*The task*.
What lines in the material hold the string "value"? Return every one of them.

╔══

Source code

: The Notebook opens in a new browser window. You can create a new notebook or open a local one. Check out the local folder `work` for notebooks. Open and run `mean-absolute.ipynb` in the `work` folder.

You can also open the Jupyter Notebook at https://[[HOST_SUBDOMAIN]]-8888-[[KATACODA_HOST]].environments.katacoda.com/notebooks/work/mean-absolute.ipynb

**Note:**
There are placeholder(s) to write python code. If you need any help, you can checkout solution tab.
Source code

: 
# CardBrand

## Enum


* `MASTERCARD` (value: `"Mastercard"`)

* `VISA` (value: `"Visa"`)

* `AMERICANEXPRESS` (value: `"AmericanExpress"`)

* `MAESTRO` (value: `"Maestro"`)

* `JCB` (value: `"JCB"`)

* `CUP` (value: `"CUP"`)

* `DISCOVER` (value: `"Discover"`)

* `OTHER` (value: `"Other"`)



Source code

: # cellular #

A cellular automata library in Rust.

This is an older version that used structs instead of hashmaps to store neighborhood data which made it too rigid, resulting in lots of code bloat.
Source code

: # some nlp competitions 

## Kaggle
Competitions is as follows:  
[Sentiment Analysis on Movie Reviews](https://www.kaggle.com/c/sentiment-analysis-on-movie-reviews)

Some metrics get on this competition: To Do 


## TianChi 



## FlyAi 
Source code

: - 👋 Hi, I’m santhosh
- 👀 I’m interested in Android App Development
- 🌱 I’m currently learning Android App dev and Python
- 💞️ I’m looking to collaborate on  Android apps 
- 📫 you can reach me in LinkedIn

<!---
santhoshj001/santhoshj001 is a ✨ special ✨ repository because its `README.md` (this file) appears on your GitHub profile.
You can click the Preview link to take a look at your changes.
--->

╚══

*Solution*.
* `MASTERCARD` (value: `"Mastercard"`)
* `VISA` (value: `"Visa"`)
* `AMERICANEXPRESS` (value: `"AmericanExpress"`)
* `MAESTRO` (value: `"Maestro"`)
* `JCB` (value: `"JCB"`)
* `CUP` (value: `"CUP"`)
* `DISCOVER` (value: `"Discover"`)
* `OTHER` (value: `"Other"`)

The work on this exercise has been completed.